Trying to understand:
If you really want to understand where the burrito meets the belly, then you have to understand the choices Western politics make when buying "burritos" from the Middle East. Of course the gas we produce from the Middle East comes not from burritos, but come from oil. Think of what you picture when you think of the Middle East. A guy ridding a camel, wearing some kind of towel over his head, right? Know what you don’t picture, a bustling city with lots of electricity, roads, and automobile burning up oil.
The lands that hold these vast oil resources are not settled lands that follow Western ideologies of equality and free thought. At least they weren't. Many are leaning that way now, and that is the problem. It would be nice if they were, but social evolution has not lead then to drink the cool clean waters of freedom as of yet. (boy could you imagine how much gas would cost if they did though?) They don’t recognize national unity and authority. They (meaning the majority of the ancestral inhabitants)also don’t care about crude oil. They are nomads, goat herders, and loyal to their tribes. Their religion is more influential to them then the attainment of wealth. Yet the oil burning junkies of the "civilized world" (that is us dear reader) want to get access to that oil. We can’t just take it. Not that we wouldn’t take it if we could. It is just that there are way too many of them and oil wells are sitting ducks in a barrel. We can’t blow the place up, it would ruin the oil fields for hundreds of years. So we use the most efficient weapon we have to cure our hunger. Greed and free enterprise. Much like the terrorist only need small numbers to attack soft targets, so it is that we only need a few greedy basturds to hold power over the rest of their community. Give them guns, money, food, and healthcare and they will hold their brother and sisters at bay.

You can always find hungry people at bar close:
There are a few facts in life that are useful.

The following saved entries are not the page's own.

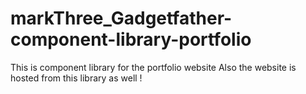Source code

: # markThree_Gadgetfather-component-library-portfolio
This is component library for the portfolio website
Also the website is hosted from this library as well !
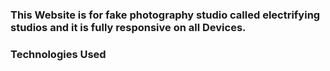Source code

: ### This Website is for fake photography studio called electrifying studios and it is fully responsive on all Devices.

### Technologies Used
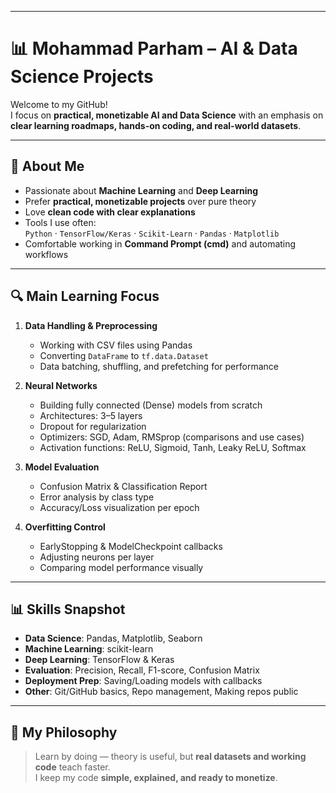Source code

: 

---

# 📊 Mohammad Parham – AI & Data Science Projects

Welcome to my GitHub!  
I focus on **practical, monetizable AI and Data Science** with an emphasis on **clear learning roadmaps, hands-on coding, and real-world datasets**.

---

## 🧠 About Me

- Passionate about **Machine Learning** and **Deep Learning**
- Prefer **practical, monetizable projects** over pure theory
- Love **clean code with clear explanations**  
- Tools I use often:  
  `Python` · `TensorFlow/Keras` · `Scikit-Learn` · `Pandas` · `Matplotlib`  
- Comfortable working in **Command Prompt (cmd)** and automating workflows

---

## 🔍 Main Learning Focus

1. **Data Handling & Preprocessing**
   - Working with CSV files using Pandas
   - Converting `DataFrame` to `tf.data.Dataset`
   - Data batching, shuffling, and prefetching for performance

2. **Neural Networks**
   - Building fully connected (Dense) models from scratch
   - Architectures: 3–5 layers
   - Dropout for regularization
   - Optimizers: SGD, Adam, RMSprop (comparisons and use cases)
   - Activation functions: ReLU, Sigmoid, Tanh, Leaky ReLU, Softmax

3. **Model Evaluation**
   - Confusion Matrix & Classification Report
   - Error analysis by class type
   - Accuracy/Loss visualization per epoch

4. **Overfitting Control**
   - EarlyStopping & ModelCheckpoint callbacks
   - Adjusting neurons per layer
   - Comparing model performance visually



---

## 📊 Skills Snapshot

- **Data Science**: Pandas, Matplotlib, Seaborn
- **Machine Learning**: scikit-learn
- **Deep Learning**: TensorFlow & Keras
- **Evaluation**: Precision, Recall, F1-score, Confusion Matrix
- **Deployment Prep**: Saving/Loading models with callbacks
- **Other**: Git/GitHub basics, Repo management, Making repos public

---

## 📌 My Philosophy
> Learn by doing — theory is useful, but **real datasets and working code** teach faster.  
I keep my code **simple, explained, and ready to monetize**.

In a group of 1000 people, there are at least 10 who are hypocrites and would trade their tradition and spiritualism for wealth and power in a moments notice. Also, 10 well armed, trained, and resources people can control the will of the other 990. If 12000 miles away we display the 10 people celebrating with western technology and ideals on TV, the majority of the country will think they are all like that. Last, no matter how bad they taste and make you feel, you can always sell bean burritos at bar close because they are cheap and quick to make.
We need people in these lands to let us build oil wells, protect our assets, and "sell" us our burritos. So our governments find militia men willing to honor our trades. We prop them up as kings and rulers. We arm them and train them to the teeth. We make them wealthy. The people of the lands see these repressive militias holding Western weapons, support, and status. (This is not new. We did this with the native Americans. We found some one, anyone to sign a piece of paper and say the land is ours.) Their ancestral lands are occupied by oil wells. They see the cash and power granted to the people who hold them down and commit human rights violations against them. Many see the westernization of their lands and consider it a "sin" and an invasion of their culture. Most of us can't understand why they wouldn't want money and physical rewards. Those silly people want 70 virgins in the afterlife instead of temporary jolts of pleasure in this world.

From your stomachs perspective:
If we continue to the gaseous consequence as an attack on our nose, the nothing our nose can tell us will stop that from ever happening again. Our nose (the American people) only knows the place smells and we should spray the place with good smelling stuff. But our stomach, the more informed on the matter business end of the problem, knows that better consideration of the diet would stop this whole thing. Just as our politicians know that their greed and desires have changed a culture and caused this.
The Islamic extremists see the burrito as the cause. If they can stop us from propping up oppressive dictators to in order to get oil, then they can have their sacred lands back to themselves. Some of them want the power and status to spread their ideologies instead of the one we are currently backing. Saddam, the Taliban, Saudi Arabia, Iran, Israel are all products of our thirst for oil and power. Not one of us are innocent of this crime against their land. The Amish may be forgiven. But the rest of us, bloody our hands weekly at the pump. Our soldiers are not boots and uniforms, but cash and power.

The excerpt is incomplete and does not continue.